WHAT TO DO –
Your reply should reproduce each entry exactly and contain no pictures.

[Dataset entries]
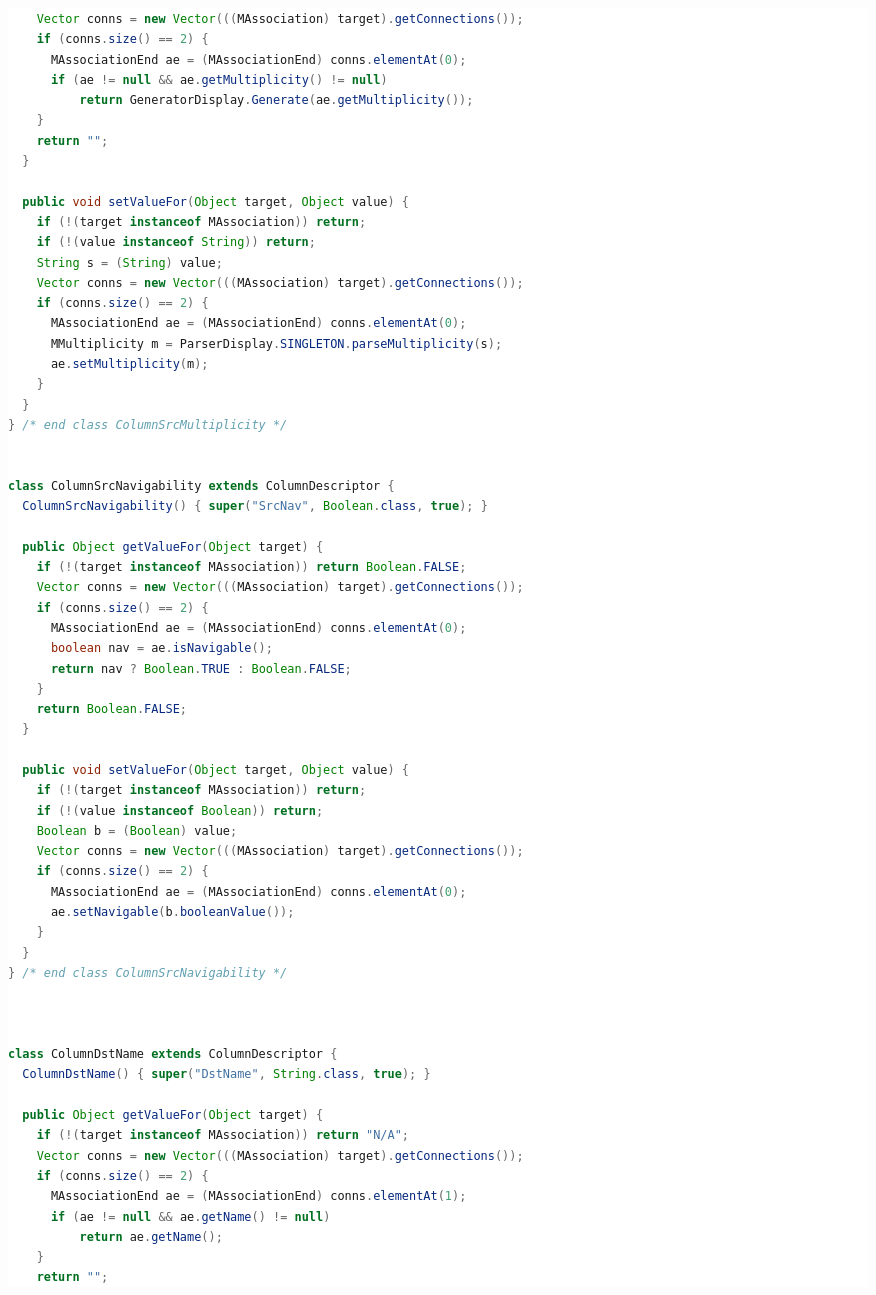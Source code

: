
 ```java
    Vector conns = new Vector(((MAssociation) target).getConnections());
    if (conns.size() == 2) {
      MAssociationEnd ae = (MAssociationEnd) conns.elementAt(0);
	  if (ae != null && ae.getMultiplicity() != null)
		  return GeneratorDisplay.Generate(ae.getMultiplicity());
    }
    return "";
  }

  public void setValueFor(Object target, Object value) {
    if (!(target instanceof MAssociation)) return;
    if (!(value instanceof String)) return;
    String s = (String) value;
    Vector conns = new Vector(((MAssociation) target).getConnections());
    if (conns.size() == 2) {
      MAssociationEnd ae = (MAssociationEnd) conns.elementAt(0);
      MMultiplicity m = ParserDisplay.SINGLETON.parseMultiplicity(s);
      ae.setMultiplicity(m);
    }
  }  
} /* end class ColumnSrcMultiplicity */


class ColumnSrcNavigability extends ColumnDescriptor {
  ColumnSrcNavigability() { super("SrcNav", Boolean.class, true); }
  
  public Object getValueFor(Object target) {
    if (!(target instanceof MAssociation)) return Boolean.FALSE;
    Vector conns = new Vector(((MAssociation) target).getConnections());
    if (conns.size() == 2) {
      MAssociationEnd ae = (MAssociationEnd) conns.elementAt(0);
      boolean nav = ae.isNavigable();
      return nav ? Boolean.TRUE : Boolean.FALSE;
    }
    return Boolean.FALSE;
  }

  public void setValueFor(Object target, Object value) {
    if (!(target instanceof MAssociation)) return;
    if (!(value instanceof Boolean)) return;
    Boolean b = (Boolean) value;
    Vector conns = new Vector(((MAssociation) target).getConnections());
    if (conns.size() == 2) {
      MAssociationEnd ae = (MAssociationEnd) conns.elementAt(0);
      ae.setNavigable(b.booleanValue()); 
    }
  }  
} /* end class ColumnSrcNavigability */



class ColumnDstName extends ColumnDescriptor {
  ColumnDstName() { super("DstName", String.class, true); }
  
  public Object getValueFor(Object target) {
    if (!(target instanceof MAssociation)) return "N/A";
    Vector conns = new Vector(((MAssociation) target).getConnections());
    if (conns.size() == 2) {
      MAssociationEnd ae = (MAssociationEnd) conns.elementAt(1);
	  if (ae != null && ae.getName() != null)
		  return ae.getName();
    }
    return "";
```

EXPECTED ANSWER –
Source code

:
 ```java
    Vector conns = new Vector(((MAssociation) target).getConnections());
    if (conns.size() == 2) {
      MAssociationEnd ae = (MAssociationEnd) conns.elementAt(0);
	  if (ae != null && ae.getMultiplicity() != null)
		  return GeneratorDisplay.Generate(ae.getMultiplicity());
    }
    return "";
  }

  public void setValueFor(Object target, Object value) {
    if (!(target instanceof MAssociation)) return;
    if (!(value instanceof String)) return;
    String s = (String) value;
    Vector conns = new Vector(((MAssociation) target).getConnections());
    if (conns.size() == 2) {
      MAssociationEnd ae = (MAssociationEnd) conns.elementAt(0);
      MMultiplicity m = ParserDisplay.SINGLETON.parseMultiplicity(s);
      ae.setMultiplicity(m);
    }
  }  
} /* end class ColumnSrcMultiplicity */


class ColumnSrcNavigability extends ColumnDescriptor {
  ColumnSrcNavigability() { super("SrcNav", Boolean.class, true); }
  
  public Object getValueFor(Object target) {
    if (!(target instanceof MAssociation)) return Boolean.FALSE;
    Vector conns = new Vector(((MAssociation) target).getConnections());
    if (conns.size() == 2) {
      MAssociationEnd ae = (MAssociationEnd) conns.elementAt(0);
      boolean nav = ae.isNavigable();
      return nav ? Boolean.TRUE : Boolean.FALSE;
    }
    return Boolean.FALSE;
  }

  public void setValueFor(Object target, Object value) {
    if (!(target instanceof MAssociation)) return;
    if (!(value instanceof Boolean)) return;
    Boolean b = (Boolean) value;
    Vector conns = new Vector(((MAssociation) target).getConnections());
    if (conns.size() == 2) {
      MAssociationEnd ae = (MAssociationEnd) conns.elementAt(0);
      ae.setNavigable(b.booleanValue()); 
    }
  }  
} /* end class ColumnSrcNavigability */



class ColumnDstName extends ColumnDescriptor {
  ColumnDstName() { super("DstName", String.class, true); }
  
  public Object getValueFor(Object target) {
    if (!(target instanceof MAssociation)) return "N/A";
    Vector conns = new Vector(((MAssociation) target).getConnections());
    if (conns.size() == 2) {
      MAssociationEnd ae = (MAssociationEnd) conns.elementAt(1);
	  if (ae != null && ae.getName() != null)
		  return ae.getName();
    }
    return "";
```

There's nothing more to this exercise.